▶ **Required action**: Every line of the entries below that mentions "公司从项目的实际情况出发" is to be copied out.

(Records contained in a dataset)
--*--

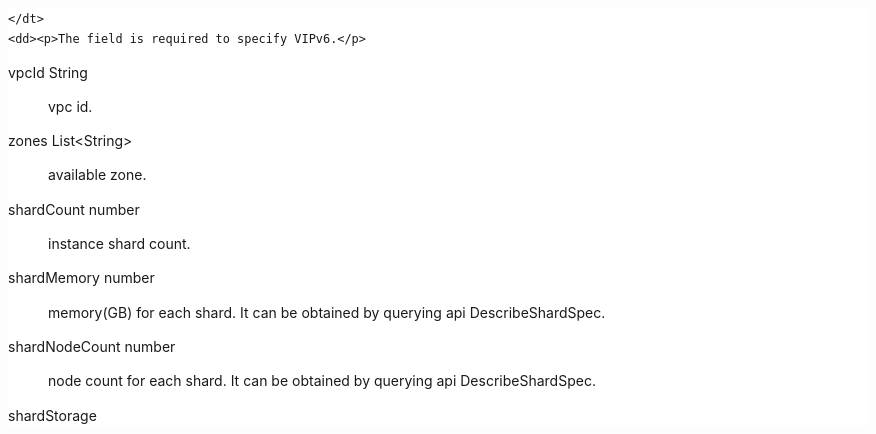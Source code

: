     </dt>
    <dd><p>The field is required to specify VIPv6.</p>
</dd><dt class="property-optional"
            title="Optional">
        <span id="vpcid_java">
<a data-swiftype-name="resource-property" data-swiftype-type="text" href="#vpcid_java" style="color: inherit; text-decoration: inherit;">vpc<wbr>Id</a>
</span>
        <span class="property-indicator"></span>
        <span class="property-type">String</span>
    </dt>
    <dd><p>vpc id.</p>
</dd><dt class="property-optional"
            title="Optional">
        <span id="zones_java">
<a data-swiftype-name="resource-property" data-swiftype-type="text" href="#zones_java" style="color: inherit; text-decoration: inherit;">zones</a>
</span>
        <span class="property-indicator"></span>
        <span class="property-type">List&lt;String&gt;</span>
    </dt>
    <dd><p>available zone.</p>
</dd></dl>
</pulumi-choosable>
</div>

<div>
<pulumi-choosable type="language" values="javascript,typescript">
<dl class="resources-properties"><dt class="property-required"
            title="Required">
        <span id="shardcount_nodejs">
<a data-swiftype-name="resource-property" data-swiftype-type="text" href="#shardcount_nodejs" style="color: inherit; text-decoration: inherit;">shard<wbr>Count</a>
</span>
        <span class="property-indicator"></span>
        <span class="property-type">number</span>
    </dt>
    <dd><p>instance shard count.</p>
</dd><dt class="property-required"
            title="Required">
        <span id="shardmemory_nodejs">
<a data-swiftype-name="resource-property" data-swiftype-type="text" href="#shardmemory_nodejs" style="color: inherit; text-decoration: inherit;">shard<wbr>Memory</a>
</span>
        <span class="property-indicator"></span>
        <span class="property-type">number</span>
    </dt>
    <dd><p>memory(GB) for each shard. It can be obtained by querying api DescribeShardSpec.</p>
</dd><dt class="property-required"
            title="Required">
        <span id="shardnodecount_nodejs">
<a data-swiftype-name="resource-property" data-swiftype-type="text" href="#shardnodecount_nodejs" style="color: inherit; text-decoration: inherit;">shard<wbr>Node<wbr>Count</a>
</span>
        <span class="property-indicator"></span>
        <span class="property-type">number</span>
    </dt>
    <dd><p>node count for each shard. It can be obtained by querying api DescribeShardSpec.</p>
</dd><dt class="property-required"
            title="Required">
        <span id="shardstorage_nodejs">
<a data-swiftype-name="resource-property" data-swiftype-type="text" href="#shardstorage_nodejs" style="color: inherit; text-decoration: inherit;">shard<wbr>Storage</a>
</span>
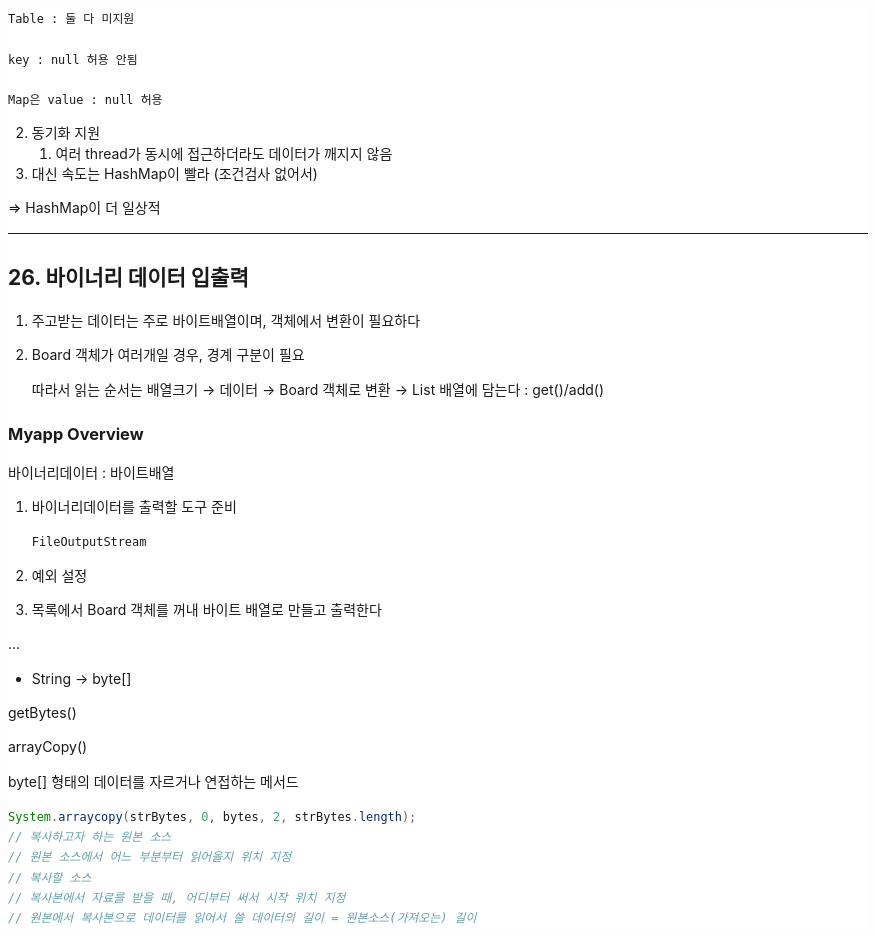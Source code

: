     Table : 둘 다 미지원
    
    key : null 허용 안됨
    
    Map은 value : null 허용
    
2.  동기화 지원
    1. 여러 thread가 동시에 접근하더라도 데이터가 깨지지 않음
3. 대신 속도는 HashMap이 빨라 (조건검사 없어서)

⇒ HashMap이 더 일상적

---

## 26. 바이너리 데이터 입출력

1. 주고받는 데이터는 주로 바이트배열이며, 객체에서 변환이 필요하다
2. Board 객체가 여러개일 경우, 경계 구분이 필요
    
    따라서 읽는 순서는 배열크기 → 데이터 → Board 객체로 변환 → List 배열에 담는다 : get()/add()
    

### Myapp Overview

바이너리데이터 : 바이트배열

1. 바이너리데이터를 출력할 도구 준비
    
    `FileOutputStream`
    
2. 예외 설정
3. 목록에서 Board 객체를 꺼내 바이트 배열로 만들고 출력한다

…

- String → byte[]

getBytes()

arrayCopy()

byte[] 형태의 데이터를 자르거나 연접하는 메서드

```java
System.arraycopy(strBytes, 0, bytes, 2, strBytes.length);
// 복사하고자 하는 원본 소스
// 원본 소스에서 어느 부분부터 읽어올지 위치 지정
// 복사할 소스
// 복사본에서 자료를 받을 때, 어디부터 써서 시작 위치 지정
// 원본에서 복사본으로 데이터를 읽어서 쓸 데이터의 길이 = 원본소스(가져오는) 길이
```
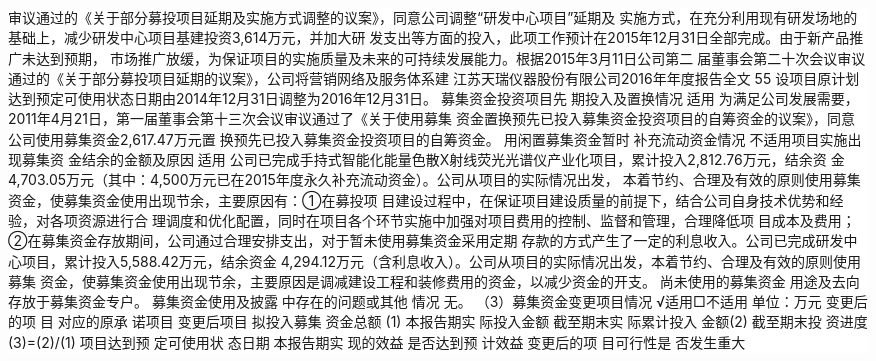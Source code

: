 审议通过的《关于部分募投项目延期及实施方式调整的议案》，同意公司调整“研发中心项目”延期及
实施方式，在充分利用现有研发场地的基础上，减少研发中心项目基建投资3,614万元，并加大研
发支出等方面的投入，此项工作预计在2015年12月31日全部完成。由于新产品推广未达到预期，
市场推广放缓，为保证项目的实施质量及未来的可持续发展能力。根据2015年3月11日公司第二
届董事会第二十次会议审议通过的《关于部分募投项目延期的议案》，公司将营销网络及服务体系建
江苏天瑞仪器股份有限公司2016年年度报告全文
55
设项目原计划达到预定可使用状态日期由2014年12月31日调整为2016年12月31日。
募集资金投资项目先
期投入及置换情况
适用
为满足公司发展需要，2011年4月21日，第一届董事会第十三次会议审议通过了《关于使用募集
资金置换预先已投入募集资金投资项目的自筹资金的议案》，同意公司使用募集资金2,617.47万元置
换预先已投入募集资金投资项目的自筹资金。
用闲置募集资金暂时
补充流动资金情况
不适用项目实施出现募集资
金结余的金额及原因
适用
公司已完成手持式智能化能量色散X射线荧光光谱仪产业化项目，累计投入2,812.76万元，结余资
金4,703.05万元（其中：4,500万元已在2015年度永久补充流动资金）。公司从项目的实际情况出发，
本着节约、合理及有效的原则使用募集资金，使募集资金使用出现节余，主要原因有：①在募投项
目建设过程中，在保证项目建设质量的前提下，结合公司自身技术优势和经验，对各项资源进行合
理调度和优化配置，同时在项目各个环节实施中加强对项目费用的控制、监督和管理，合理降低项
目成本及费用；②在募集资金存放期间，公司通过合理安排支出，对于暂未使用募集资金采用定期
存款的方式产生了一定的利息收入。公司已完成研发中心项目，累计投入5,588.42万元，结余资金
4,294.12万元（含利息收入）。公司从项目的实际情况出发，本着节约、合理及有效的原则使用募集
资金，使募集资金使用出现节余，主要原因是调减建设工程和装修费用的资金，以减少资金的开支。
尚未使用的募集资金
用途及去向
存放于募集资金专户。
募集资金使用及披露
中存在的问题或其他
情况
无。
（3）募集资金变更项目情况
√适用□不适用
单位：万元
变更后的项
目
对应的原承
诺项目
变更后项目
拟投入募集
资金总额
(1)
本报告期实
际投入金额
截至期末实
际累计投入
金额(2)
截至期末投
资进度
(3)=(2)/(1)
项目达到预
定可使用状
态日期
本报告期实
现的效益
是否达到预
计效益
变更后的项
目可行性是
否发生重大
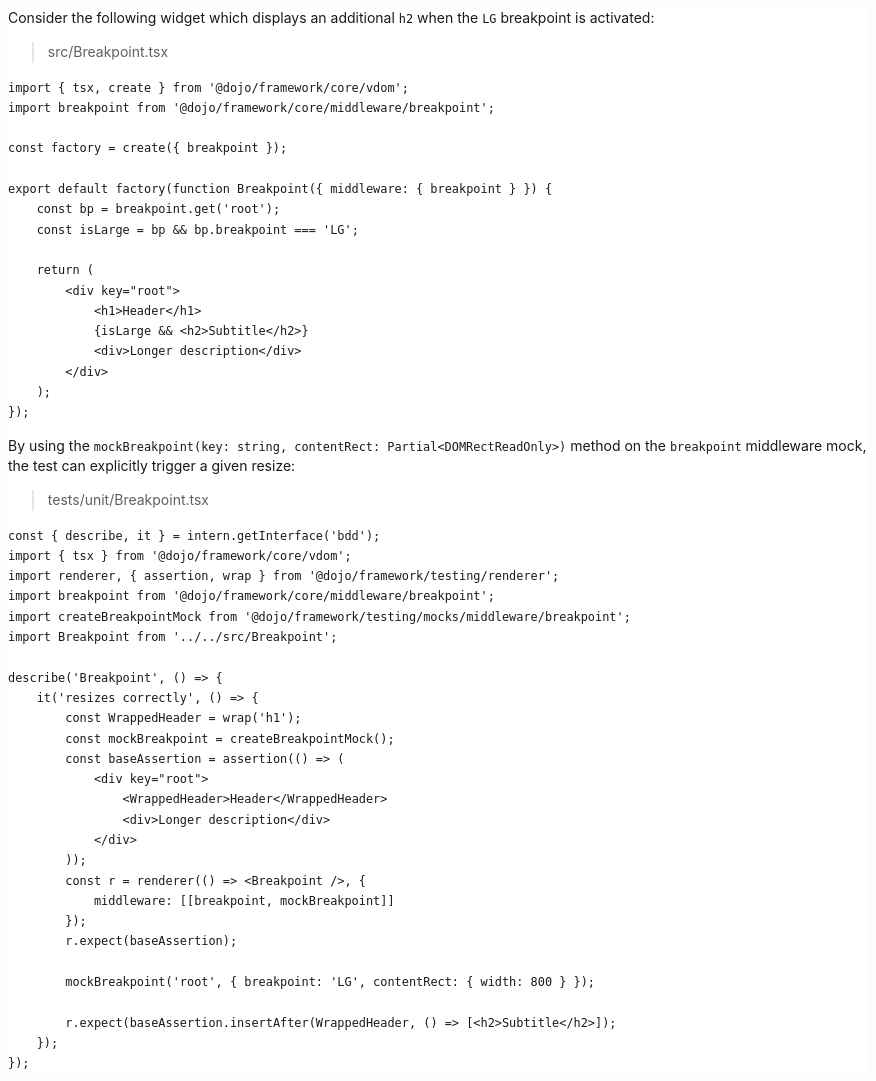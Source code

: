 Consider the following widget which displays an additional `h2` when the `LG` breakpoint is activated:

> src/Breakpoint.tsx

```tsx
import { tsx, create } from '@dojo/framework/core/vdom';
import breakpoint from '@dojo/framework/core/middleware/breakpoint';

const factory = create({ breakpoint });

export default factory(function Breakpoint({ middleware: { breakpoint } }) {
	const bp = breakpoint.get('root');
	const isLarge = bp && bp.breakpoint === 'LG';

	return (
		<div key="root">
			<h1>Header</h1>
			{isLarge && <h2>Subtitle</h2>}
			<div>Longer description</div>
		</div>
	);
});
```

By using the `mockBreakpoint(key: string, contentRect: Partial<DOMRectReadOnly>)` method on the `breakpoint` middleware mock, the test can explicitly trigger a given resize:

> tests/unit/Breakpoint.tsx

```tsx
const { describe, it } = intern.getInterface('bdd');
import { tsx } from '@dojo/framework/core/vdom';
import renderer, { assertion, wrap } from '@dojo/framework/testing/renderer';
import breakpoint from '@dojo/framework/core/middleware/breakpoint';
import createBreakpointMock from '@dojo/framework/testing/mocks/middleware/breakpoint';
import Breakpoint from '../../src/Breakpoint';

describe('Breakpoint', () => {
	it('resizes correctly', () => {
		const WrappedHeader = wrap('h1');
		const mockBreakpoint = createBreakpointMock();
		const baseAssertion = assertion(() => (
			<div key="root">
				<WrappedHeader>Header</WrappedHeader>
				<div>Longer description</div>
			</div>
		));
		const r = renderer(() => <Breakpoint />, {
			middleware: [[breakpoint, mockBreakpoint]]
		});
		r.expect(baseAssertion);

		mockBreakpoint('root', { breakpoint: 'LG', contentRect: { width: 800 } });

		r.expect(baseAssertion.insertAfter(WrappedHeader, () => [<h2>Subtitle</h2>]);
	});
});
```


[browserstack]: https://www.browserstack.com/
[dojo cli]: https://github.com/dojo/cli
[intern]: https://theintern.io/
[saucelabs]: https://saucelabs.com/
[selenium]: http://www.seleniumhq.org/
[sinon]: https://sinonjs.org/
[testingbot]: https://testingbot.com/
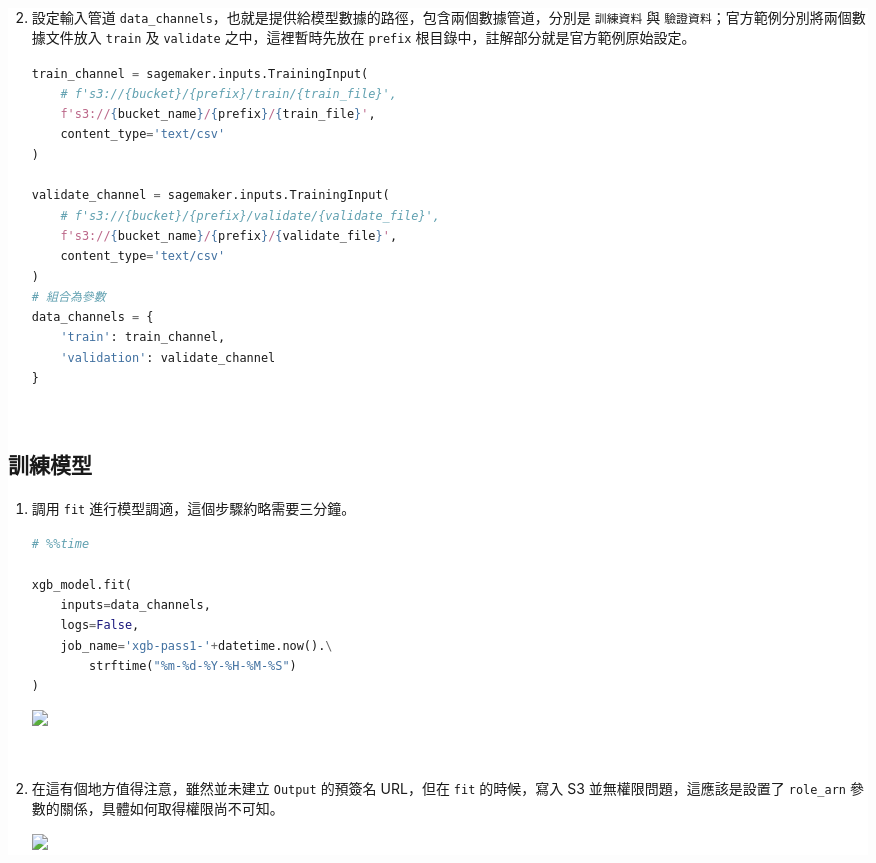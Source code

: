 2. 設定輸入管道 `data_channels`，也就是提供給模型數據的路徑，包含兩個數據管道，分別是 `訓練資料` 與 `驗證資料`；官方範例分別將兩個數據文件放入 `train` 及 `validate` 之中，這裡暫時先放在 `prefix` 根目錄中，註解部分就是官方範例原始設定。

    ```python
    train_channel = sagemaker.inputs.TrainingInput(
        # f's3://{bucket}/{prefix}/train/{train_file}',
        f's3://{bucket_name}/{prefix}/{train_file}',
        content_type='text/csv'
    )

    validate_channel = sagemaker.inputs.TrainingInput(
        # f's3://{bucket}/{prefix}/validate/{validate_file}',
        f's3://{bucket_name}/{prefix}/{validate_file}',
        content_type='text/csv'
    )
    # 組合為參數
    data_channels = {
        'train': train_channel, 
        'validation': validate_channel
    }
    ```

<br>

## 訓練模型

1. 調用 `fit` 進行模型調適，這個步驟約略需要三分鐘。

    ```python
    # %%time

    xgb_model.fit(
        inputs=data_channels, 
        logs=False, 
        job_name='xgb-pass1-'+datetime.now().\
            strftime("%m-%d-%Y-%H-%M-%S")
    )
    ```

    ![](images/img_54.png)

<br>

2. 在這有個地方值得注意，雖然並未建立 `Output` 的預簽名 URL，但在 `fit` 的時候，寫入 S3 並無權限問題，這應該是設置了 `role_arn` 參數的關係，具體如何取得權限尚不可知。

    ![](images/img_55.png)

--*--

▶ **Result**:
金4,703.05万元（其中：4,500万元已在2015年度永久补充流动资金）。公司从项目的实际情况出发，
4,294.12万元（含利息收入）。公司从项目的实际情况出发，本着节约、合理及有效的原则使用募集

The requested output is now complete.